Which lines in the material below contain the word "Value"? Copy each of them.

▸ Records shown:
········

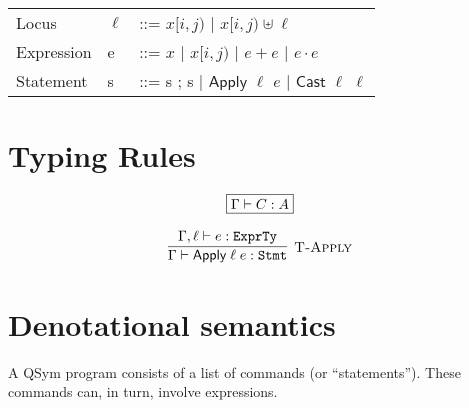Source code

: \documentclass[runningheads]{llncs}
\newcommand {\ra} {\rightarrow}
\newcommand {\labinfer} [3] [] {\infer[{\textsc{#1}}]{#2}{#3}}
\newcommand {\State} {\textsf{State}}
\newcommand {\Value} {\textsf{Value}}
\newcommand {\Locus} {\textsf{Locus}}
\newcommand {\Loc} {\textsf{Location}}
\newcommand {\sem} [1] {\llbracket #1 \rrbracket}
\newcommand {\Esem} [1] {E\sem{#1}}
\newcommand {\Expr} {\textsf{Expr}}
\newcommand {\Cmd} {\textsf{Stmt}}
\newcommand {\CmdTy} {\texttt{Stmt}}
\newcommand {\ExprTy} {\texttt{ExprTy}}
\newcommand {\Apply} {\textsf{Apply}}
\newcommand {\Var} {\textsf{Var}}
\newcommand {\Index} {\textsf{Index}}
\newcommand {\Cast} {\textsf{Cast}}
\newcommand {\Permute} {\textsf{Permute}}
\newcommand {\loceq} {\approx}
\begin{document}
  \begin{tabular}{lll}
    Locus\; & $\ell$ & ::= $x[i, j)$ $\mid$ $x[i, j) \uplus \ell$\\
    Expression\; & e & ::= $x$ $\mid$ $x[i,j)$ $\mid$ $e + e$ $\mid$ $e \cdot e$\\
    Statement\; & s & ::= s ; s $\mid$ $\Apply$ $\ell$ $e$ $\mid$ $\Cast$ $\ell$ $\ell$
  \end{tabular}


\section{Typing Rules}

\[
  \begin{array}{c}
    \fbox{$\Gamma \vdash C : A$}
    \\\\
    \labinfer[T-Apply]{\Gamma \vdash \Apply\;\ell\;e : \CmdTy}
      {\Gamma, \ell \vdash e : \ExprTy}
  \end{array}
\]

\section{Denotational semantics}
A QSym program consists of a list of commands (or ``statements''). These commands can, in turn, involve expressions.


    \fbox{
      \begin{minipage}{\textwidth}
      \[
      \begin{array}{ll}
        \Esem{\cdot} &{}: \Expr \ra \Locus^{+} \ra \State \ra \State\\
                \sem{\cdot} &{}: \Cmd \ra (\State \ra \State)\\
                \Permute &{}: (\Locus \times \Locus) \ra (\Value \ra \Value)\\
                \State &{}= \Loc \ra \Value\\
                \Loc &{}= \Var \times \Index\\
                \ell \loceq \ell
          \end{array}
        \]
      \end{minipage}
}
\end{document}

········

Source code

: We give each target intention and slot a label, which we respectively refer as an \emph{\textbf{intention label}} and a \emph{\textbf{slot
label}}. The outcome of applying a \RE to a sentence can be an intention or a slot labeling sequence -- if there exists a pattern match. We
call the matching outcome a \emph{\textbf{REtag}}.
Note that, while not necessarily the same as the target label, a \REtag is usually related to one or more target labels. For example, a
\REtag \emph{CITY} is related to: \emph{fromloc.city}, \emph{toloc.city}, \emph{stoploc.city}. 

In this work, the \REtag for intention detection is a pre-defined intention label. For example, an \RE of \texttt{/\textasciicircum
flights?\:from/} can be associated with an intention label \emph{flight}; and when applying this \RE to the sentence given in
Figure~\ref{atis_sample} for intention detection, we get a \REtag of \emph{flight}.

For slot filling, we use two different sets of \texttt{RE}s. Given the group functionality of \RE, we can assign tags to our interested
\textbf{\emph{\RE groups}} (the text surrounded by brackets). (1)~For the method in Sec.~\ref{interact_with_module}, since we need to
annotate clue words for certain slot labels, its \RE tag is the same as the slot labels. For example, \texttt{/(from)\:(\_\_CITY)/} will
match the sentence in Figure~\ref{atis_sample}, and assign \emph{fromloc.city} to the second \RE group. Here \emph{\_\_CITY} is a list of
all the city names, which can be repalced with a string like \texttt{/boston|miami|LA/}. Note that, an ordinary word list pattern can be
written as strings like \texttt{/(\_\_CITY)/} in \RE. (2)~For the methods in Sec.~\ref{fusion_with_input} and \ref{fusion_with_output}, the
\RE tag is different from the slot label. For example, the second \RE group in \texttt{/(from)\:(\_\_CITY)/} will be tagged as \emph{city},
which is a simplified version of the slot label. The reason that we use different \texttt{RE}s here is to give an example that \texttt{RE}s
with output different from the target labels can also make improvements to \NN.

········

▸ Answer to this exercise:
\newcommand {\Value} {\textsf{Value}}
                \Permute &{}: (\Locus \times \Locus) \ra (\Value \ra \Value)\\
                \State &{}= \Loc \ra \Value\\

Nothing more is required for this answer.